>>>>>

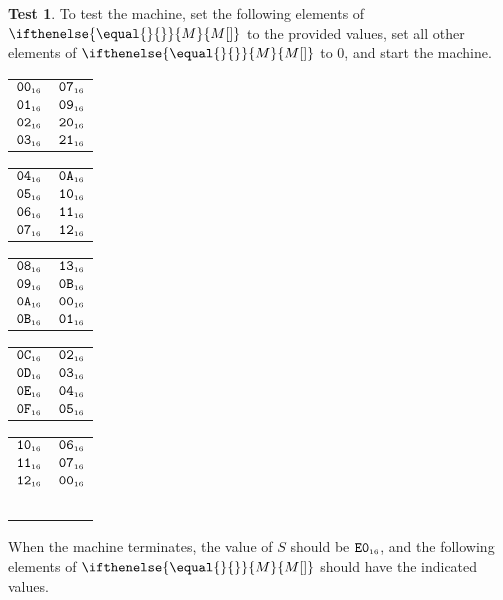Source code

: \documentclass[a4paper,12pt]{article}
\makeatletter
\newcommand{\num}[1]{\texttt{#1}}
\newcommand{\hex}[1]{\num{#1}_{\textup{\tiny 16}}}
\newcommand{\MEM}[1]{\ifthenelse{\equal{#1}{}}{M}{M[#1]}}
\newcommand{\SP}{S}
\theoremstyle{definition}
\newtheorem{test}{Test}
\newenvironment{memtable}{%
  \begin{trivlist}
    \item
    }{%
    \end{trivlist}}
\newenvironment{memcolumn}{%
  \begin{tabular}{@{}ll@{}}
    \hline}
    {%
    \hline
  \end{tabular}}
\newcommand{\memspace}{\qquad}
\makeatother
\begin{document}
\begin{test}
  To test the machine, set the following elements of $\MEM{}$ to the provided values, set all other elements of $\MEM{}$ to 0, and start the machine.
  \begin{memtable}
    \begin{memcolumn}
      $\hex{00}$ & $\hex{07}$ \\
      $\hex{01}$ & $\hex{09}$ \\
      $\hex{02}$ & $\hex{20}$ \\
      $\hex{03}$ & $\hex{21}$ \\
    \end{memcolumn}
    \memspace
    \begin{memcolumn}
      $\hex{04}$ & $\hex{0A}$ \\
      $\hex{05}$ & $\hex{10}$ \\
      $\hex{06}$ & $\hex{11}$ \\
      $\hex{07}$ & $\hex{12}$ \\
    \end{memcolumn}
    \memspace
    \begin{memcolumn}
      $\hex{08}$ & $\hex{13}$ \\
      $\hex{09}$ & $\hex{0B}$ \\
      $\hex{0A}$ & $\hex{00}$ \\
      $\hex{0B}$ & $\hex{01}$ \\
    \end{memcolumn}
    \memspace
    \begin{memcolumn}
      $\hex{0C}$ & $\hex{02}$ \\
      $\hex{0D}$ & $\hex{03}$ \\
      $\hex{0E}$ & $\hex{04}$ \\
      $\hex{0F}$ & $\hex{05}$ \\
    \end{memcolumn}
    \memspace
    \begin{memcolumn}
      $\hex{10}$ & $\hex{06}$ \\
      $\hex{11}$ & $\hex{07}$ \\
      $\hex{12}$ & $\hex{00}$ \\
      ~\\
    \end{memcolumn}
  \end{memtable}
  When the machine terminates, the value of $\SP$ should be $\hex{E0}$, and the following elements of $\MEM{}$ should have the indicated values.
  \begin{memtable}

\end{memtable}
\end{test}
\end{document}
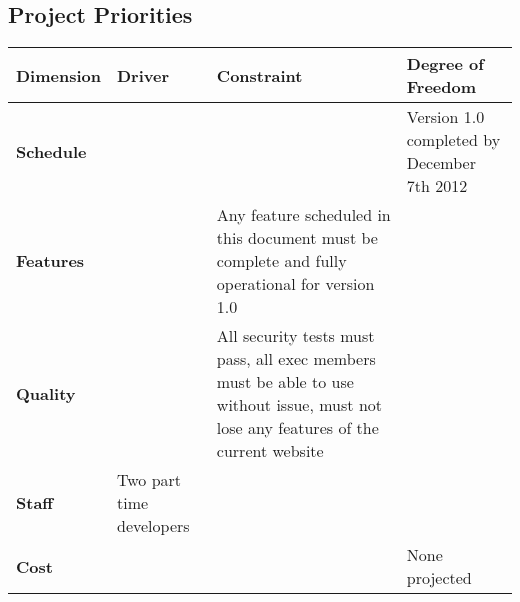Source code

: \documentclass[11pt,letterpaper,rotate]{article}
\begin{document}
\newpage
\subsection{Project Priorities}

\FloatBarrier

\begin{flushleft}
\begin{longtable}{@{}|p{2.7cm}|p{3.7cm}|p{3.7cm}|p{3.7cm}|}
        \hline
        {\bf Dimension} & {\bf Driver}                   & {\bf
          Constraint}
        & {\bf Degree of Freedom}                    \\ \hline
        {\bf Schedule}  & ~                        & ~
        & Version 1.0 completed by December 7th 2012 \\ \hline
        {\bf Features}  & ~                        & Any feature scheduled in this document must be complete and fully operational for version 1.0 & ~                                    \\ \hline
        {\bf Quality}   & ~                        & All security
        tests must pass, all exec members must be able to use without
        issue, must not lose any features of the current website      & ~                                    \\ \hline
        {\bf Staff}     & Two part time developers & ~                                                                                     & ~                                    \\ \hline
        {\bf Cost}      & ~                        & ~                                                                                     & None projected                       \\
        \hline
\end{longtable}
\end{flushleft}
\FloatBarrier
\end{document}
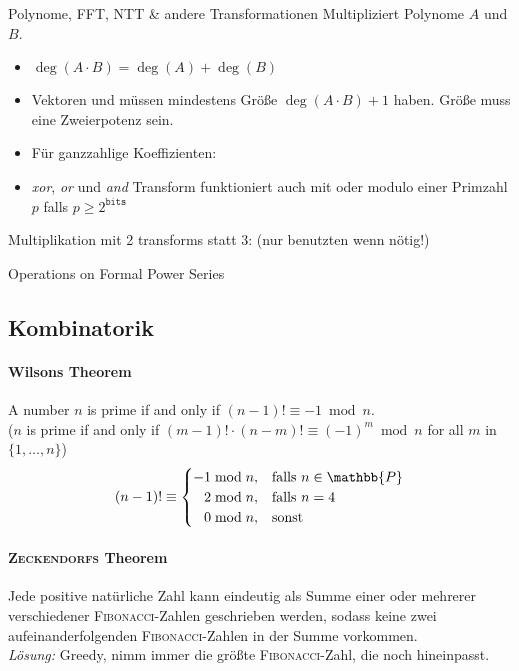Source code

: \begin{algorithm}{Polynome, FFT, NTT \& andere Transformationen}
	Multipliziert Polynome $A$ und $B$.
	\begin{itemize}
		\item $\deg(A \cdot B) = \deg(A) + \deg(B)$
		\item Vektoren  und  müssen mindestens Größe
		$\deg(A \cdot B) + 1$ haben.
		Größe muss eine Zweierpotenz sein.
		\item Für ganzzahlige Koeffizienten: 
		\item \emph{xor}, \emph{or} und \emph{and} Transform funktioniert auch mit  oder modulo einer Primzahl $p$ falls $p \geq 2^{\texttt{bits}}$
	\end{itemize}
	Multiplikation mit 2 transforms statt 3: (nur benutzten wenn nötig!)
\end{algorithm}

\begin{algorithm}{Operations on Formal Power Series}
\end{algorithm}

\subsection{Kombinatorik}

\paragraph{Wilsons Theorem}
A number $n$ is prime if and only if
$(n-1)!\equiv -1\bmod{n}$.\\
($n$ is prime if and only if $(m-1)!\cdot(n-m)!\equiv(-1)^m\bmod{n}$ for all $m$ in $\{1,\dots,n\}$)
\begin{align*}
	(n-1)!\equiv\begin{cases}
		-1\bmod{n},&\mathrm{falls}~n \in \mathbb{P}\\
		\hphantom{-}2\bmod{n},&\mathrm{falls}~n = 4\\
		\hphantom{-}0\bmod{n},&\mathrm{sonst}
	\end{cases}
\end{align*}

\paragraph{\textsc{Zeckendorfs} Theorem}
Jede positive natürliche Zahl kann eindeutig als Summe einer oder mehrerer
verschiedener \textsc{Fibonacci}-Zahlen geschrieben werden, sodass keine zwei
aufeinanderfolgenden \textsc{Fibonacci}-Zahlen in der Summe vorkommen.\\
\emph{Lösung:} Greedy, nimm immer die größte \textsc{Fibonacci}-Zahl, die noch
hineinpasst.

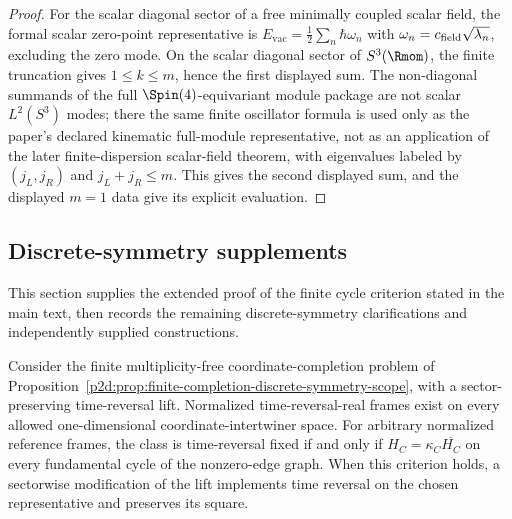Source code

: \documentclass[11pt,a4paper]{article}
\begin{document}
\begin{proof}
For the scalar diagonal sector of a free minimally coupled scalar field, the formal scalar zero-point representative is
\(E_{\mathrm{vac}}=\frac12\sum_n\hbar\omega_n\) with
\(\omega_n=c_{\rm field}\sqrt{\lambda_n}\), excluding the zero mode.  On the scalar
diagonal sector of \(S^3(\Rmom)\), the finite truncation gives
\(1\le k\le m\), hence the first displayed sum.  The non-diagonal summands
of the full \(\Spin(4)\)-equivariant module package are not scalar
\(L^2(S^3)\) modes; there the same finite oscillator formula is used only as
the paper's declared kinematic full-module representative, not as an
application of the later finite-dispersion scalar-field theorem, with eigenvalues labeled by
\((j_L,j_R)\) and \(j_L+j_R\le m\).  This gives the second displayed sum,
and the displayed \(m=1\) data give its explicit evaluation.
\end{proof}







\subsection{Discrete-symmetry supplements}
\label{p2d:app:discrete-supplements}
This section supplies the extended proof of the finite cycle criterion
stated in the main text, then records the remaining discrete-symmetry
clarifications and independently supplied constructions.

\begin{lemma}
\label{p2d:lem:time-reversal-cycle-criterion}
Consider the finite multiplicity-free coordinate-completion problem of
Proposition~\ref{p2d:prop:finite-completion-discrete-symmetry-scope},
with a sector-preserving time-reversal lift.
Normalized time-reversal-real frames exist on every allowed
one-dimensional coordinate-intertwiner space.
For arbitrary normalized reference frames, the class is time-reversal fixed
if and only if \(H_C=\kappa_C\overline{H_C}\) on every fundamental cycle of
the nonzero-edge graph.
When this criterion holds, a sectorwise modification of the lift implements
time reversal on the chosen representative and preserves its square.
\end{lemma}
\end{document}
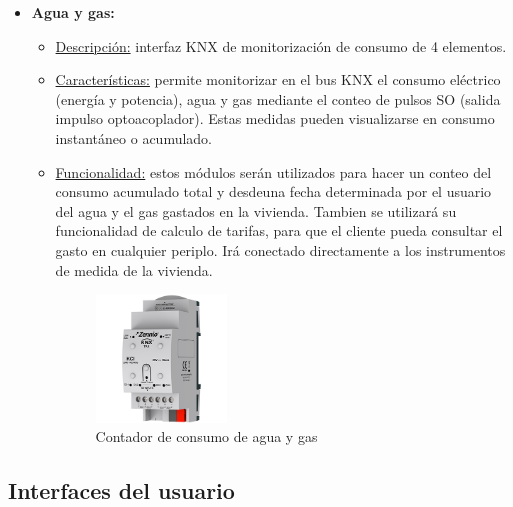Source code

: \begin{itemize}
\item \textbf{Agua y gas:} 
	\begin{itemize}
	\item\underline{Descripción:} interfaz KNX de monitorización de consumo de 4 elementos.
	\item \underline{Características:} permite monitorizar en el bus KNX el consumo eléctrico (energía y potencia), agua y gas mediante el conteo de pulsos SO (salida impulso optoacoplador). Estas medidas pueden visualizarse en consumo instantáneo o acumulado.
	\item \underline{Funcionalidad:} estos módulos serán utilizados para hacer un conteo del consumo acumulado total y desdeuna fecha determinada por el usuario del agua y el gas gastados en la vivienda. Tambien se utilizará su funcionalidad de calculo de tarifas, para que el cliente pueda consultar el gasto en cualquier periplo. Irá conectado directamente a los instrumentos de medida de la vivienda.
	\begin{figure}[H]
	\centering
	\includegraphics[width=0.35\textwidth]{figures/contador_agua.png}   
	\caption{Contador de consumo de agua y gas}
	\label{fig:contador_agua}
	\end{figure}
	\end{itemize} 
\end{itemize} 

\subsection{Interfaces del usuario}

<<<<<

Using the data above, output the line that has "der Summe vorkommen.\\", the line that has "The non-diagonal summands", and whatever lines fall between, each exactly as it stands and without pictures.

aufeinanderfolgenden \textsc{Fibonacci}-Zahlen in der Summe vorkommen.\\
\emph{Lösung:} Greedy, nimm immer die größte \textsc{Fibonacci}-Zahl, die noch
hineinpasst.

Source code

: \documentclass[11pt,a4paper]{article}
\begin{document}
\begin{proof}
For the scalar diagonal sector of a free minimally coupled scalar field, the formal scalar zero-point representative is
\(E_{\mathrm{vac}}=\frac12\sum_n\hbar\omega_n\) with
\(\omega_n=c_{\rm field}\sqrt{\lambda_n}\), excluding the zero mode.  On the scalar
diagonal sector of \(S^3(\Rmom)\), the finite truncation gives
\(1\le k\le m\), hence the first displayed sum.  The non-diagonal summands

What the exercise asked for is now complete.